Publié le 24 mars 2016 à 11h04, modifié le 01 avril 2016 à 10h11 Temps de Lecture 2 min.

L'écrivain français Didier Daeninckx en 2007.

Je vis, dans mon quartier, avec le sentiment d’être pris en étau  : d’un côté, la menace mortelle des nihilistes ; de l’autre, la faillite des institutions.

Dans les jours qui ont suivi le massacre des terrasses et du Bataclan, le chef djihadiste Abdelhamid Abaaoud s’est caché dans un terrain vague, à Aubervilliers, à quelques centaines de mètres de l’endroit où j’habite. Puis il a rejoint la rue du Corbillon, à Saint-Denis, pour y mourir, là où j’ai passé une partie de mon enfance. La proximité avec les tueurs n’est pas que géographique. Pour la première fois dans ma vie, un ami, Tignous, est tombé, fauché par une rafale de kalachnikov.

Nous sommes ainsi une multitude à voir l’ombre portée des fossoyeurs du Néant s’étendre sur nos existences. Les choses les plus insignifiantes sont aujourd’hui gorgées de sens et de sang. Un kiosque où l’on achète le journal du mercredi, une table ronde et deux chaises cannées posées sur un trottoir de Paris, la réservation d’une place pour un concert, le frottement du passe Navigo sur le lecteur avant de descendre dans le labyrinthe du métro.

Les signes avant-coureurs de la catastrophe étaient visibles.
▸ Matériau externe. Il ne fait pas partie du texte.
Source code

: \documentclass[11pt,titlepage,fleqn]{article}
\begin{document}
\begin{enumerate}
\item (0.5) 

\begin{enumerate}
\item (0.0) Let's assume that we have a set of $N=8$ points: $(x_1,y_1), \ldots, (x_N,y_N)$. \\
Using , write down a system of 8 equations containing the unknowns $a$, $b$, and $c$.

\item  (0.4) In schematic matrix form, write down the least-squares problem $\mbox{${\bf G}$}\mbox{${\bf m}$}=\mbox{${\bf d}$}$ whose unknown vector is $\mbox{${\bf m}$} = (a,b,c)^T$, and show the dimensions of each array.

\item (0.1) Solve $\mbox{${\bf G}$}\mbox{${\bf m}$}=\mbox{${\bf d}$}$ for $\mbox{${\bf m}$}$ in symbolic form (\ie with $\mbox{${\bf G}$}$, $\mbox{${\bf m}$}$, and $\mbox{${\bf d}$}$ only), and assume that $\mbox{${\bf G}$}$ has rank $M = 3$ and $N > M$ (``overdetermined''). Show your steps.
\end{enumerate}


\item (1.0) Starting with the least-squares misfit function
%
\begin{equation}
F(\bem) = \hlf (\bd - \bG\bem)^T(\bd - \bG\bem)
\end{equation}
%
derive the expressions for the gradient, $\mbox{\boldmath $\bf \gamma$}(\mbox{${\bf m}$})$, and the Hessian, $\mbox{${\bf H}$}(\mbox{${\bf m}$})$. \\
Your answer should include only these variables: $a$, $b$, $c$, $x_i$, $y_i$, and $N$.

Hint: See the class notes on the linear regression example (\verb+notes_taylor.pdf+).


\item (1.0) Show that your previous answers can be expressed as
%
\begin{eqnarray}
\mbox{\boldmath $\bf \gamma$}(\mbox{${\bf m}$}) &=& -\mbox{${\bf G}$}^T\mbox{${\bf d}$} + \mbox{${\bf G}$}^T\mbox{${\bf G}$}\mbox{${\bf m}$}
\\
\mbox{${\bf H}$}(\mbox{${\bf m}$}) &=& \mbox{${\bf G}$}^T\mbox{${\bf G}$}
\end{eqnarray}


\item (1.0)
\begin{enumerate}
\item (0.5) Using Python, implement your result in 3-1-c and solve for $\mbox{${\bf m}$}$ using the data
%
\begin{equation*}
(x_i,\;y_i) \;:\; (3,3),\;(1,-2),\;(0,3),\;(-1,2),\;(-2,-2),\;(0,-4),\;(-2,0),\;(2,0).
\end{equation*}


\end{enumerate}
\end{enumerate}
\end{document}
En ce qui me concerne, depuis trois ans, ici, j’ai vu les corps s’éloigner, les embrassades se raréfier, les barbes et les voiles pousser, les regards s’aiguiser, les murs s’élever. Il a fallu s’habituer à croiser des imams rétrogrades installés dès le petit matin dans les commerces, pour y faire pression sur les fidèles.

Et ce n’est pas par hasard que l’accélération a coïncidé avec les dernières élections municipales. Par son importance à Aubervilliers, la communauté musulmane a été l’une des clés et l’un des enjeux du scrutin. Le Parti de gauche local n’a pas hésité, par exemple, à placer sur les rangs un futur maire adjoint qui engageait le dialogue avec les troupes d’Alain Soral sur le site conspirationniste MetaTV, la Palestine servant de ciment. Un autre futur maire adjoint, membre du Parti communiste, s’amusait à relayer les messages de La Manif pour tous afin d’inciter les « frères » à se détourner des socialistes, vecteurs de décadence. La réalité n’a pas tardé à leur rendre la monnaie de leur pièce.

La semaine dernière, l’un des principaux agents électoraux du Front de gauche local, promu responsable d’un des services municipaux les plus importants au mépris de toutes les règles administratives, a été condamné à six mois de prison. Il avait menacé de mort un voisin, lui promettant de l’égorger, tout en brandissant un bonnet siglé Daech. Une perquisition à son domicile a permis de trouver des drapeaux de la même organisation djihadiste.

Dans une telle situation, chacun cherche à conjurer le désespoir, se met en quête de solidarités. De plus en plus, l’écriture m’apparaît comme un espace de résistance, de ré-existence. Continuer à interroger l’Histoire au moyen de la fiction, immerger des personnages dans les villes chancelantes, aller à la rencontre des habitants provisoires des décharges de Calais pour y entendre les traumatismes centenaires nés des tracés franco-anglais des frontières… Ramasser les éclats du temps un à un. Une écriture qui ambitionnait de changer le monde et qui peine, aujourd’hui, à simplement le dire.

Didier Daeninckx est écrivain. Dernier ouvrage, à paraître en mai  : Un parfum de bonheur, sur ­les photographies de France Demay (Gallimard).